The Sports Examiner: Cloud computing, artificial intel changing Olympic broadcasting

Olympic Broadcasting Services chief Yiannis Exarchos at Wednesday's news briefing from Korea (Photo: Screenshot of IOC video feed).

● From our sister site, TheSportsExaminer.com ●

A fascinating – and somewhat scary – look into the future of Olympic broadcasting was shared at an online round-table session with Olympic Broadcasting Services chief Yiannis Exarchos (GRE) from the Winter Youth Olympic Games in the Gangwon Province of Korea on Wednesday.

Exarchos, the head of OBS since 2012, explained that a revolution in television production is underway, with more and more broadcasters adopting the “Olympic Cloud” technology used in Tokyo in 2021 (via Olympic sponsor Alibaba) to allow them to create their Olympic broadcasts at home instead of having to bring hundreds of staff to the site of the Games. They are being employed now:

“Many traditional fundamentals that we would have in the host city like the master control of the Games, distribution to broadcasters, creating graphics, creating and editing stories and so on, all these are not done in Gangwon. They are done back in the headquarters of OBS, in Madrid, where we have our technical facilities.

“This obviously leads into very significant savings, and also very significant help for the local organizers. We have less people on the ground, they need less support, less logistics, less transport, less accommodation, and this is the way to the future.”

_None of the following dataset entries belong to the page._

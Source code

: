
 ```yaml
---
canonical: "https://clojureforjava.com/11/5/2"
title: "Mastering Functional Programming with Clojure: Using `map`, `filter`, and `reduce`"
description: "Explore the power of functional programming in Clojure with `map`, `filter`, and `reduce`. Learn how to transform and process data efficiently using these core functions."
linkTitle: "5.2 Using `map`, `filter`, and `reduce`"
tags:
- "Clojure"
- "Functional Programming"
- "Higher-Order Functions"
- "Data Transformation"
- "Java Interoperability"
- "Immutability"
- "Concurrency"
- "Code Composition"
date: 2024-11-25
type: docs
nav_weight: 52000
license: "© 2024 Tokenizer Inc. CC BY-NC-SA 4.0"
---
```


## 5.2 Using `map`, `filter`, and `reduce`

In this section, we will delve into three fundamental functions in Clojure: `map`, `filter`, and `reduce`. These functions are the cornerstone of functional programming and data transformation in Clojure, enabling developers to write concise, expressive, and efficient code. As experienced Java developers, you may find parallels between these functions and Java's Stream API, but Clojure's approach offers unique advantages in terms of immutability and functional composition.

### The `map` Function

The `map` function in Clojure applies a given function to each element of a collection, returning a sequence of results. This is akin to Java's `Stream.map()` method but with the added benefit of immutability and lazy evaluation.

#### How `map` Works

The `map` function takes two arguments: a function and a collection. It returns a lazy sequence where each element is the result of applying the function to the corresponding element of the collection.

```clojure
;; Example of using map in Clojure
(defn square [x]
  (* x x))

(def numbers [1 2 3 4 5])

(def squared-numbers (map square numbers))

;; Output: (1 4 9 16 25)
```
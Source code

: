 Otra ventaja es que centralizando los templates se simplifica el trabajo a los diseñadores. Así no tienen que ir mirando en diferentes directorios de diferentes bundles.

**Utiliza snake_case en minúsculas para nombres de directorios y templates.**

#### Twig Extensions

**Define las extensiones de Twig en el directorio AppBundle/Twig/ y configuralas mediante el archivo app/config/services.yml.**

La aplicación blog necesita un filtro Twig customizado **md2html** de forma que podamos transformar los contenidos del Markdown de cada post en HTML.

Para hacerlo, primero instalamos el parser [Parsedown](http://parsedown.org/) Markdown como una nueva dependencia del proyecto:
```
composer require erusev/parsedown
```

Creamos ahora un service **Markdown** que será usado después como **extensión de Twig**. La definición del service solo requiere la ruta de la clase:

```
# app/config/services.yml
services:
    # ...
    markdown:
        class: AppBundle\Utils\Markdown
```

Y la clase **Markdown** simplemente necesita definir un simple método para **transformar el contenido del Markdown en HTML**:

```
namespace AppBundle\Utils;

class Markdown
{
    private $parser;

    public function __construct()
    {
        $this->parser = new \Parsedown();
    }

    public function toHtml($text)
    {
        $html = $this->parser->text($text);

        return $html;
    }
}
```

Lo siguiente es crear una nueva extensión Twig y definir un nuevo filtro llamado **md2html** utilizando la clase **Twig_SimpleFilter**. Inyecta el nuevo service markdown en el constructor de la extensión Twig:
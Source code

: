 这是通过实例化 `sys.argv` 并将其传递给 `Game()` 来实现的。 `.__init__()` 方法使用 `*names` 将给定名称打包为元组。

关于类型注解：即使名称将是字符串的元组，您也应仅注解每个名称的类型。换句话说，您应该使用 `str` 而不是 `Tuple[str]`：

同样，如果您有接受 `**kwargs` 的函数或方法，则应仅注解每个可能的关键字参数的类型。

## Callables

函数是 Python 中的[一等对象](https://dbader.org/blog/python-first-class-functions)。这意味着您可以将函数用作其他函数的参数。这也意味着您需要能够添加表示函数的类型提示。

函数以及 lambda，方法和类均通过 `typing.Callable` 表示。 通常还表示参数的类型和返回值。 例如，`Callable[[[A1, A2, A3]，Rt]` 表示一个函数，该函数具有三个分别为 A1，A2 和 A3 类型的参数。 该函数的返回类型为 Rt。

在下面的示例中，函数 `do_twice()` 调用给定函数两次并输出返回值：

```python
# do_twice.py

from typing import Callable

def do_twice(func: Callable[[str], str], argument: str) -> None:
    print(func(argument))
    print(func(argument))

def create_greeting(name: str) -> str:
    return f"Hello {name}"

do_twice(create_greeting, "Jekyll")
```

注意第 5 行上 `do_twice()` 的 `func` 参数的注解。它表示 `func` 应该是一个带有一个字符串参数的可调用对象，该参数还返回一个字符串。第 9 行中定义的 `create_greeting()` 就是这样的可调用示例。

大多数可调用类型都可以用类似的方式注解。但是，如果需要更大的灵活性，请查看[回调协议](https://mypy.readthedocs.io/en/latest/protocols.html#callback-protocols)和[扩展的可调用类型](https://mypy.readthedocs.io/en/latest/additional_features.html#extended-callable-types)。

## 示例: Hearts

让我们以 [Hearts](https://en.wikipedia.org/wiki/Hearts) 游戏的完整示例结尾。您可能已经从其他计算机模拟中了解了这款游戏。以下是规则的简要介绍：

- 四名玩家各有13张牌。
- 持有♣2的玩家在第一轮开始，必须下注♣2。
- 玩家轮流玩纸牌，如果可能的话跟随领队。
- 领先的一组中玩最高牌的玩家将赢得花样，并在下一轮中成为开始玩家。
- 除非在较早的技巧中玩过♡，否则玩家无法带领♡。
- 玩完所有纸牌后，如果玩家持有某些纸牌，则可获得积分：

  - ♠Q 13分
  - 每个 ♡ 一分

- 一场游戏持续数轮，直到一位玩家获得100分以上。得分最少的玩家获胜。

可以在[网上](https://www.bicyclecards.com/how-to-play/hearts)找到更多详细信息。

Exarchos said 44.5% of the OBS production effort is remote in Gangwon, and that requests for remote distribution for Paris from right-holding broadcasters is up 279% from Tokyo in 2021. Moreover, the use of cloud technology for Games broadcasting is allowing a smaller footprint in the venues, replacing the familiar production van with servers and distribution links through cloud computing.

Already, systems of this type are proving themselves in Gangwon for curling and ice hockey. The same concept will be used in Paris for judo, shooting, tennis and wrestling. Exarchos: “It’s far more efficient and far more sustainable.”

The OBS chief also explained at length the impact of artificial intelligence (A.I.) on the broadcast process, already a major part of the OBS plan for Paris. He pointed to the 11,000 hours of content that OBS will produce in Paris:

“It’s a huge amount of content, and obviously to manage and create highlights out of it, customized highlights for different countries, different athletes, different sports, for different platforms, for social media for vertical videos and so on, this does require a huge capacity.

“And A.I. has started very credibly producing this capacity for us. So this scaling is giving us and our rights-holding broadcasters a lot of capacity and a lot of capabilities. …

“We will be using automated highlights for 14 different sports in Paris. … The difficulty for us is to create credible systems for many sports that are not, let’s say, so popular.”

A.I.-generated highlights will be created in Paris for athletics, badminton, basketball, beach volleyball, football, artistic gymnastics, handball, skateboarding, swimming, table tennis, tennis, volleyball and wrestling.

He also discussed a fascinating project, to use A.I. for live production, using a multi-lens concept:

“This technology is not yet mature for the complexity that we have in the Olympic Games but I think that in a very short period of time, it will be quite mature for lower-level coverage, for simpler coverage, and will be extremely cost effective, and also very, very sustainable.

“So we will keep on testing these systems and see how we can actually use them at some point in the Games.”

This is an exciting concept, especially for smaller sports federations, to be able to better offer streaming coverage of their own events, on their own sites and others.

But Exarchos was also concerned about the danger side of A.I.:

“Risks around the protection of private identity and the privacy, risks around the protection of minors, risks around the protection of [intellectual property], risks around the protection of what is real and what is fake. I belong to the ones who believe that very, very fast the world should start reacting and putting a structure of regulation around several elements of A.I. and for us, all these things are a consideration.”

The IOC’s head of digital, Leandro Larrosa (ARG), noted that these technologies are allowing the IOC to feed its social-media channels – 40 of them, in nine languages – faster than ever. The organization’s total social audience grew from 90 million in 2022 to 115 million in 2023, despite not having an Olympic Games in that year.

Observed: Although Exarchos noted it, the impact of the cloud-computing elements on Olympic television production will have an enormous impact on the future staging of the Olympic Games. The substantially-reduced need for space, people, hotel rooms, food, transportation and everything else will reduce organizing committee costs significantly and make available resources for officials, media, sponsors and, yes, even fans, more abundant and at lower cost.

And as he signaled, while there are dangers, these technologies will only accelerate in the future.